* [Task goal]: The lines to reproduce run from the one containing "to a serial" through the end of the records below. Reproduce them exactly and add nothing.

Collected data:
* * * * *

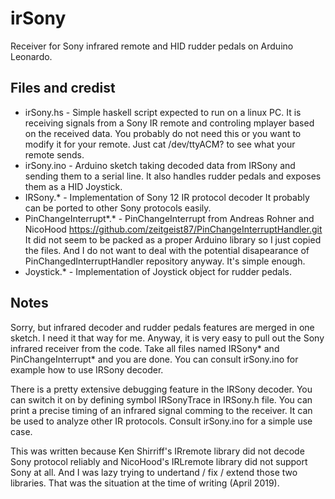 # irSony
Receiver for Sony infrared remote and HID rudder pedals on Arduino Leonardo.

## Files and credist
* irSony.hs - Simple haskell script expected to run on a linux PC. It is receiving
  signals from a Sony IR remote and controling mplayer based on the received data.
  You probably do not need this or you want to modify it for your remote.
  Just cat /dev/ttyACM? to see what your remote sends.
* irSony.ino - Arduino sketch taking decoded data from IRSony and sending them
  to a serial line. It also handles rudder pedals and exposes them as a HID
  Joystick.
* IRSony.* - Implementation of Sony 12 IR protocol decoder
  It probably can be ported to other Sony protocols easily.
* PinChangeInterrupt*.* - PinChangeInterrupt from Andreas Rohner and NicoHood
  https://github.com/zeitgeist87/PinChangeInterruptHandler.git
  It did not seem to be packed as a proper Arduino library so I just copied
  the files. And I do not want to deal with the potential disapearance
  of PinChangedInterruptHandler repository anyway. It's simple enough.
* Joystick.* - Implementation of Joystick object for rudder pedals.

## Notes
Sorry, but infrared decoder and rudder pedals features are merged in one sketch.
I need it that way for me. Anyway, it is very easy to pull out the Sony infrared
receiver from the code. Take all files named IRSony* and PinChangeInterrupt* and
you are done. You can consult irSony.ino for example how to use IRSony decoder.

There is a pretty extensive debugging feature in the IRSony decoder. You can switch
it on by defining symbol IRSonyTrace in IRSony.h file. You can print a precise
timing of an infrared signal comming to the receiver. It can be used to analyze
other IR protocols. Consult irSony.ino for a simple use case.

This was written because Ken Shirriff's IRremote library did not decode Sony
protocol reliably and NicoHood's IRLremote library did not support Sony at all.
And I was lazy trying to undertand / fix / extend those two libraries. That was
the situation at the time of writing (April 2019).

* * * * *

* [The completed task]:
  to a serial line. It also handles rudder pedals and exposes them as a HID
  Joystick.
* IRSony.* - Implementation of Sony 12 IR protocol decoder
  It probably can be ported to other Sony protocols easily.
* PinChangeInterrupt*.* - PinChangeInterrupt from Andreas Rohner and NicoHood
  https://github.com/zeitgeist87/PinChangeInterruptHandler.git
  It did not seem to be packed as a proper Arduino library so I just copied
  the files. And I do not want to deal with the potential disapearance
  of PinChangedInterruptHandler repository anyway. It's simple enough.
* Joystick.* - Implementation of Joystick object for rudder pedals.

## Notes
Sorry, but infrared decoder and rudder pedals features are merged in one sketch.
I need it that way for me. Anyway, it is very easy to pull out the Sony infrared
receiver from the code. Take all files named IRSony* and PinChangeInterrupt* and
you are done. You can consult irSony.ino for example how to use IRSony decoder.

There is a pretty extensive debugging feature in the IRSony decoder. You can switch
it on by defining symbol IRSonyTrace in IRSony.h file. You can print a precise
timing of an infrared signal comming to the receiver. It can be used to analyze
other IR protocols. Consult irSony.ino for a simple use case.

This was written because Ken Shirriff's IRremote library did not decode Sony
protocol reliably and NicoHood's IRLremote library did not support Sony at all.
And I was lazy trying to undertand / fix / extend those two libraries. That was
the situation at the time of writing (April 2019).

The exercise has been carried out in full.